> **EXERCISE AIM**
Every line in the material below that includes "Install" should be copied.
════
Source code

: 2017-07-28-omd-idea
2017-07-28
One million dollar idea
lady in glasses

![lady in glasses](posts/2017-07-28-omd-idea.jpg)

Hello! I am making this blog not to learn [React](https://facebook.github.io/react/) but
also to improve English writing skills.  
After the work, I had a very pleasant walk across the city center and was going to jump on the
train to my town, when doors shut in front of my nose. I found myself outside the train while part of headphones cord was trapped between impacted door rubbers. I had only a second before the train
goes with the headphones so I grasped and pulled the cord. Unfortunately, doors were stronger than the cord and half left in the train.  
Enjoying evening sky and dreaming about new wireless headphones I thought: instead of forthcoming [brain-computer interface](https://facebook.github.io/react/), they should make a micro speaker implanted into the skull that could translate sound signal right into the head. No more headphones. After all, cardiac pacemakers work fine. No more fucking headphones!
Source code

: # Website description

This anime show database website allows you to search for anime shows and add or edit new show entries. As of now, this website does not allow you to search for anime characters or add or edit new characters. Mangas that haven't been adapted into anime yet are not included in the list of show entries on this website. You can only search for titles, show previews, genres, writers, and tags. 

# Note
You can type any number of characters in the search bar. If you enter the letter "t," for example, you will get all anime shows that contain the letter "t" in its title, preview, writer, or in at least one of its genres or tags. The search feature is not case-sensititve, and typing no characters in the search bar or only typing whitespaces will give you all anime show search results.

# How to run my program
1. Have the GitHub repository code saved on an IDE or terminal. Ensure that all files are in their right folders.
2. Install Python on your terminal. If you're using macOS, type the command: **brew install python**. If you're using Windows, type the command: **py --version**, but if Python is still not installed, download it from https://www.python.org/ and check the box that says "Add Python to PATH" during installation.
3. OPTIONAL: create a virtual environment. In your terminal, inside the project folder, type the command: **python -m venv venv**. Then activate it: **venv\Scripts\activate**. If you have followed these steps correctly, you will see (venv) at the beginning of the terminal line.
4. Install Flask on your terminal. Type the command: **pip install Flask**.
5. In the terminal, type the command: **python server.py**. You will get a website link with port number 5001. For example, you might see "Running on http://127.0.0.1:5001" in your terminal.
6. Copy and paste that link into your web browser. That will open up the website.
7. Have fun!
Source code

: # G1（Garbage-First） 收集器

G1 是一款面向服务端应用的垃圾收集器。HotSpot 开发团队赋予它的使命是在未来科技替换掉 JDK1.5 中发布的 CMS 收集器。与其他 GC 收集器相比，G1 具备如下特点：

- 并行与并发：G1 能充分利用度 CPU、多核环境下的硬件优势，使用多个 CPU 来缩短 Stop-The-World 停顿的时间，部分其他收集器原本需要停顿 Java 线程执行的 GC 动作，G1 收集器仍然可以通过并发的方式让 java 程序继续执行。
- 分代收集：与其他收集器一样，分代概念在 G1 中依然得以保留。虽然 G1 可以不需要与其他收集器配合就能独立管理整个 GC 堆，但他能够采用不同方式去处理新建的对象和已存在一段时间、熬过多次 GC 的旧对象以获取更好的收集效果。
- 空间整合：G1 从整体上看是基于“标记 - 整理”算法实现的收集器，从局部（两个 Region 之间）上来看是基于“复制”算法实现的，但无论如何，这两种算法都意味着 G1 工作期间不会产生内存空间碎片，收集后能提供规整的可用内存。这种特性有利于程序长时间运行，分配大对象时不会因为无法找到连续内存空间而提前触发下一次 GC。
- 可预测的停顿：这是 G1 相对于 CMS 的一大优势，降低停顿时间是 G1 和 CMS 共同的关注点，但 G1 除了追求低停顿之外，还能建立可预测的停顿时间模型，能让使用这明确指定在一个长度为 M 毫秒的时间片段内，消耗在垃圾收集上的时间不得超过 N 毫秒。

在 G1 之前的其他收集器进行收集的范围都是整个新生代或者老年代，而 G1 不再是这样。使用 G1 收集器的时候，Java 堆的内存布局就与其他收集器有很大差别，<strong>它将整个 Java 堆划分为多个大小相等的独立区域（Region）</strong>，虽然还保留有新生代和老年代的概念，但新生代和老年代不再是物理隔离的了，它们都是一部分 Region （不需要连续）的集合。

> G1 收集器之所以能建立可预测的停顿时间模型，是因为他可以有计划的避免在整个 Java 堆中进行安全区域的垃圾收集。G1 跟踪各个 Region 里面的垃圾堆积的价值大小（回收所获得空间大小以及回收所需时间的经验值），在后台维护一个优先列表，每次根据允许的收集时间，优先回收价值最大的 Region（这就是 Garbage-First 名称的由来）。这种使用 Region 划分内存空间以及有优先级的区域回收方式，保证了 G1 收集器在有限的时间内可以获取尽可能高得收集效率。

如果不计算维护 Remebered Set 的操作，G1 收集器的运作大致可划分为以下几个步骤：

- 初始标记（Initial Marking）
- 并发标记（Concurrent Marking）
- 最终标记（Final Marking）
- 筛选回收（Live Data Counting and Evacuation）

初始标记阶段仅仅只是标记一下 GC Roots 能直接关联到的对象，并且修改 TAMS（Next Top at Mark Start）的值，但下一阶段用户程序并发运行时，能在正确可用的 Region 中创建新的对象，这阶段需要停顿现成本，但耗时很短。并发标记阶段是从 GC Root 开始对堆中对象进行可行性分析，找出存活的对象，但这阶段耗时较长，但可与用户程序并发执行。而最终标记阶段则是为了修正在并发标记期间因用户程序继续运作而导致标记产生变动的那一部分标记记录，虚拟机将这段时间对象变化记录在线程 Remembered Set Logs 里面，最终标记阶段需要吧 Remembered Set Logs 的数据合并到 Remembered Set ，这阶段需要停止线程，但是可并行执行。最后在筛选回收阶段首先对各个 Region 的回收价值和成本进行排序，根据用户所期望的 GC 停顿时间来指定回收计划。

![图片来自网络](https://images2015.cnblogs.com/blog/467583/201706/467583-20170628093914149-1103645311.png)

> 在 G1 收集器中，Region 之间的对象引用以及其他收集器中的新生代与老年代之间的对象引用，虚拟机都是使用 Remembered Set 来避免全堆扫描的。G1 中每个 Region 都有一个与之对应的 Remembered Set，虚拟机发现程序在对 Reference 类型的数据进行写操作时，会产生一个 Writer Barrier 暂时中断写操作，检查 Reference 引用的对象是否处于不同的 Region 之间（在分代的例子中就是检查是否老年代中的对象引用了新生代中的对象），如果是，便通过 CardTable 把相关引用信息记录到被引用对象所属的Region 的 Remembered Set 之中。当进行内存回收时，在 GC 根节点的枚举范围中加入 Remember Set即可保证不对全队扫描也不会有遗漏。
════
> **RESULT OF THE TASK**
2. Install Python on your terminal. If you're using macOS, type the command: **brew install python**. If you're using Windows, type the command: **py --version**, but if Python is still not installed, download it from https://www.python.org/ and check the box that says "Add Python to PATH" during installation.
4. Install Flask on your terminal. Type the command: **pip install Flask**.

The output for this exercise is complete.